AKP Hükümeti 2005 yılından beri her 25 Kasım, 8 Mart günlerinin dışında sistemli olarak yaz ve bahar aylarında kadın meselesi üzerine olumsuz politikalar üretmektedir. Doğurganlığı özendirmek için ‘peygamberin emri olduğunu’ öne sürerken, bir yandan da çalışan kadınların  doğum sonu "Süt iznini de'' primleri kesme yönergesi yayınlanıyor. Süt izninin yönetmenliklerle maaş kesimlerinin yapılmasının temelinde, kadının çalışmaması ve kamusal alana çıkmaması mı hedefleniyor düşünmek lazım.

Yarım kadın açıklaması Erdoğan'ın kadınlar üzerine ilk söylemi değildir. Kronolojik olarak kadınlarla ilgili yasaklayıcı politikaların ilginç bir sıralaması vardır. 

Cumhurbaşkanı Erdoğan  “En az 3 çocuk” talebini ilk kez 7 Mart 2008'de, Dünya Kadınlar Günü'nden bir gün önce dile getirdi. 

Temmuz 2009'da Münevver Karabulut cinayetine yorum olarak “Yalnız bırakılan ya davulcuya ya zurnacıya.” demişti.

Temmuz 2010 yılında “Ben kadın erkek eşitliğine inanmıyorum.”

Mayıs 2012 “Kürtaj cinayettir” / “Her kürtaj bir Uludere'dir.” 

Haziran 2012 “Kadın mıdır kız mıdır?”

7 Mart 2013 Anacığımın ayağının altını öptüm. Anacığım öptürmek istemezdi ama ben öperdim. Feministler anneliği anlamıyor 

6 Mart 2015 Kadınla erkeği aynı yarışa sokmak kadının hakkını savunmak değildir. Kadının analık vasfına vurgu yapmak ayrımcılık değildir. Bazıları diyor ki ‘Bize ana demeyin, biz kadınız.’ Ben anasının ayaklarının altını öpen bir evladım.” 

24 Kasım 2014 Kadınla erkeği eşit konuma getirmek fıtrata terstir, feministlere bunu anlatamazsın…” 

Temmuz 2014 (Kadın öğrencilere seslenirken) “Çok seçici olmayın evlenin

Mayıs 2016 'Nüfus planlamasıymış, doğum kontrolüymüş, hiçbir Müslüman aile böyle bir anlayışın içerisinde olamaz .'demiş. Sürekli tekrarladığı 3 çocuk talebini ise kendisinin değil, peygamberin istediğini ifade etmiştir.

Haziran 2016 ‘Anneliği reddeden kadın yarımdır’ sözüyle yaz sezonuna girmiş olduk.

(http://bianet.org/bianet/toplumsal-cinsiyet/175557-yaz-geldi-cinsiyetcilik-sezonu-acildi)

Son söz olarak;

Ne yazıktır ki Türkiye'de kadınlar hala yaşama hakkı,taciz, tecavüz cinsiyet rolleri, cinsiyete göre iş bölümü, çalışma, doğurma hakkı tehdit altında olan bir gruptur.

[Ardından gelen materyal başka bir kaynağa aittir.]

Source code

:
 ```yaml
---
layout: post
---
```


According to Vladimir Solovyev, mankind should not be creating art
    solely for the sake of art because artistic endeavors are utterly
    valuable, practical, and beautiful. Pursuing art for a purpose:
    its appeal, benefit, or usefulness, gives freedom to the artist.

Çatışmalarda  hayatını kaybedenlerin en çok kadınlar olduğu,  tecavüzde  bir savaş  yöntemi olarak halen güncelliğini korumaktadır.

Tüm bu başlıklar kadın mücadelesinin hedefleri arasındadır. yüzyılları alan kadın  mücadelesi ve kazanımlarımızı devamedileceğini, kendimiz bildiğimiz kadar iktidarında bilmesini bekleriz.